A Wilderness of Error:
The Trials of Jeffrey MacDonald
by Errol Morris
Penguin, trade pb, 553pp
Copiously illustrated, extensive notes, indexed
$18.99, ISBN: 978-0-14-312369-9
A Review by Gene Stewart
On 17 February 1970 Army Captain Dr. Jeffrey MacDonald’s wife and two children were murdered and he was stabbed. He was blamed, tried, (in 1979, by the way), and convicted. He remains in prison to this day.
This book proves conclusively he did not get a fair trial. Not even close. It also presents a preponderance of evidence pointing toward his innocence but guilt cannot be apportioned or assigned after all the years, all the obfuscation, and all the layered cover-ups, dodges, and outright lies.
As a consequence, this book, which is so thoroughly detailed, well-organized, and clearly presented as to be a prime example of how to investigate crimes and their aftermaths, ends up being about the so-called justice system. From the ground up, character flaws, malfeasance, incompetence, and bigotry rule.

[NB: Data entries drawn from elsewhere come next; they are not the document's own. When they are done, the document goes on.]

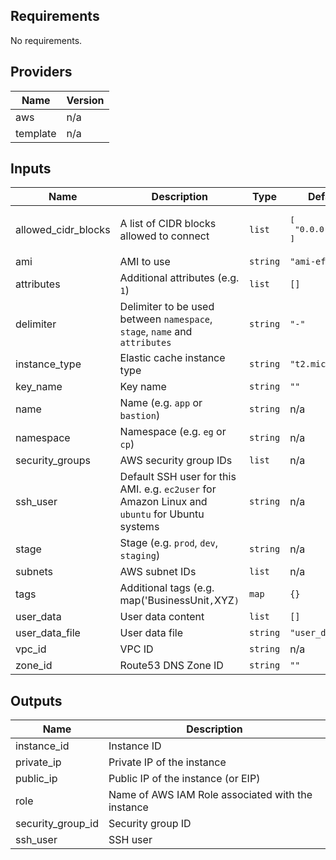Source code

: ## Requirements

No requirements.

## Providers

| Name | Version |
|------|---------|
| aws | n/a |
| template | n/a |

## Inputs

| Name | Description | Type | Default | Required |
|------|-------------|------|---------|:--------:|
| allowed\_cidr\_blocks | A list of CIDR blocks allowed to connect | `list` | <pre>[<br>  "0.0.0.0/0"<br>]</pre> | no |
| ami | AMI to use | `string` | `"ami-efd0428f"` | no |
| attributes | Additional attributes (e.g. `1`) | `list` | `[]` | no |
| delimiter | Delimiter to be used between `namespace`, `stage`, `name` and `attributes` | `string` | `"-"` | no |
| instance\_type | Elastic cache instance type | `string` | `"t2.micro"` | no |
| key\_name | Key name | `string` | `""` | no |
| name | Name  (e.g. `app` or `bastion`) | `string` | n/a | yes |
| namespace | Namespace (e.g. `eg` or `cp`) | `string` | n/a | yes |
| security\_groups | AWS security group IDs | `list` | n/a | yes |
| ssh\_user | Default SSH user for this AMI. e.g. `ec2user` for Amazon Linux and `ubuntu` for Ubuntu systems | `string` | n/a | yes |
| stage | Stage (e.g. `prod`, `dev`, `staging`) | `string` | n/a | yes |
| subnets | AWS subnet IDs | `list` | n/a | yes |
| tags | Additional tags (e.g. map('BusinessUnit`,`XYZ`)` | `map` | `{}` | no |
| user\_data | User data content | `list` | `[]` | no |
| user\_data\_file | User data file | `string` | `"user_data.sh"` | no |
| vpc\_id | VPC ID | `string` | n/a | yes |
| zone\_id | Route53 DNS Zone ID | `string` | `""` | no |

## Outputs

| Name | Description |
|------|-------------|
| instance\_id | Instance ID |
| private\_ip | Private IP of the instance |
| public\_ip | Public IP of the instance (or EIP) |
| role | Name of AWS IAM Role associated with the instance |
| security\_group\_id | Security group ID |
| ssh\_user | SSH user |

We learn that narrative counts more than fact. Who ever tells the best story first wins. In law it’s called a theory of the crime, in fiction writing it’s narrative. Imposed, it’s structure on what are usually chaotic events that leave random, often-misinterpreted evidence. A given fact marks the spot where people stop asking questions. It’s shocking to see how fragile our sense of what’s real can be, and how malleable our memories. History is a lie agreed upon, many cynics have observed. It needn’t be a lie. In many cases, it’s a misperception, or a limited angle of view, or just a false conclusion based on false impressions.
“We live in a universe of false leads,” Morris writes at one point. As if the world seeks to mislead us. As if anything BUT plain fact insists upon dominating our view of what we call our world. Whose it is, and what it is, remains up for grabs, as A Wilderness of Error makes clear.

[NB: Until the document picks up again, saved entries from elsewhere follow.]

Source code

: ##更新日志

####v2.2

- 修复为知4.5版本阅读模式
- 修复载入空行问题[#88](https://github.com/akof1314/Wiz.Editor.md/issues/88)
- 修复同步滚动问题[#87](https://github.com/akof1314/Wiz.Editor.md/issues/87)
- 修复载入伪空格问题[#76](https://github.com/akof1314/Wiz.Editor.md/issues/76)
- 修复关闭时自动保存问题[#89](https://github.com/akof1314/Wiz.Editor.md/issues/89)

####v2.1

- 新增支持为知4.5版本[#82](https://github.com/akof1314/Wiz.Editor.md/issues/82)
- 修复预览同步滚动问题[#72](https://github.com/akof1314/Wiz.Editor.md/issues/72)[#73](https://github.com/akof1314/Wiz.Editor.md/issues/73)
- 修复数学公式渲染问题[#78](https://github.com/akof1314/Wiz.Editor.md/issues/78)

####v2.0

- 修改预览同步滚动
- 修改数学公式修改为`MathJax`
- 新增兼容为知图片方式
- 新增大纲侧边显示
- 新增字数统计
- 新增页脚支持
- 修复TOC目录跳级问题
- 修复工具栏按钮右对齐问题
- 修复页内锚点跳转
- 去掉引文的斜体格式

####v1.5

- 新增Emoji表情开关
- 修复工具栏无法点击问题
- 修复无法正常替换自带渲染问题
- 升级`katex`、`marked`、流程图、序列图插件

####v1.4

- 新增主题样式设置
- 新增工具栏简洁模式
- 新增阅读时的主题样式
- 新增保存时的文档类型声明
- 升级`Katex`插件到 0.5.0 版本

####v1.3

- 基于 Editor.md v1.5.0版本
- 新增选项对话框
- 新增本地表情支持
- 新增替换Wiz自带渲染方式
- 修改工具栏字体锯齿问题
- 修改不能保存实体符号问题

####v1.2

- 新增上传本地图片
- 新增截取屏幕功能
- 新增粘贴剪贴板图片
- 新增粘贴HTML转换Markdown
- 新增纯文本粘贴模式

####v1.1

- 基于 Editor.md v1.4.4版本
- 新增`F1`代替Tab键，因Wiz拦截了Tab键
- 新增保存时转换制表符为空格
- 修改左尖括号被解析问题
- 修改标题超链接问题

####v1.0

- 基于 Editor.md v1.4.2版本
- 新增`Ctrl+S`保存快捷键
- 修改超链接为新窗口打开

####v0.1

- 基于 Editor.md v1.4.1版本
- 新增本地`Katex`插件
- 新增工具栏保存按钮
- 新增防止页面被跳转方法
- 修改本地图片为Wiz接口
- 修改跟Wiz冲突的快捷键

In this particular case, an Army Green Beret medical doctor serving on Ft. Bragg found himself accused of killing his family despite his story of being awakened by a group of what he called hippies attacking him. An amazing amount of evidence was destroyed right off the bat by incompetent MPs tramping around the place, some actually moving things they came across.

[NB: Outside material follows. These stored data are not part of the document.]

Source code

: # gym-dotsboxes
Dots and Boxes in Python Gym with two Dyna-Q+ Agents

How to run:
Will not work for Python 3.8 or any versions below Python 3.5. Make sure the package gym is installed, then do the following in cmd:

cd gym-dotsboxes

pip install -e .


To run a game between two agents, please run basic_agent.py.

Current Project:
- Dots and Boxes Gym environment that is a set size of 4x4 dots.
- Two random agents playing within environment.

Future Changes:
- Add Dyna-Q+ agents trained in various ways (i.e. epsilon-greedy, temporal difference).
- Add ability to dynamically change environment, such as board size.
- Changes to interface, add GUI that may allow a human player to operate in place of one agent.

Other evidence was kept carefully out of the case by a prosecution in collusion with a bent judge focused on convicting MacDonald. It went so far as to exclude the repeated confession of a woman, Helena Stoekley, who kept telling everyone she’d been there and, although she’d been stoned, she remembered vivid details, many of which only a direct witness would or could know.
Blur was applied so thickly, for so many years, with participants literally remaining in office for 40 years in part to stonewall successive appeals, that no clarity is possible even for the sequence of events. Much evidence has been destroyed by now. Witnesses and participants have died. DNA evidence was eventually processed but what usually takes six months took over eight years to make its way through a reluctant system. Blocks were thrown up at every possible turn, and delays were built in.
Justice, turns out, is maintaining a corrupt status quo, not meting out sentences based on evidence and fair trials.
Like the recent HBO mini-series MAKING A MURDERER, A Wilderness of Error is not so much about an accused man’s guilt or innocence, but about how cops, prosecutors, and judges use the system for their own ends without regard to the ideals supposedly enshrined in a Rule of Law.
Errol Morris is a documentary film maker. The Fog of War; The Thin Blue Line; Mr. Death; A Brief History of Time; The Unknown Known are all his work, with many others. He’s won awards and has, in The Thin Blue Line, gotten a wrongfully-convicted man out of prison.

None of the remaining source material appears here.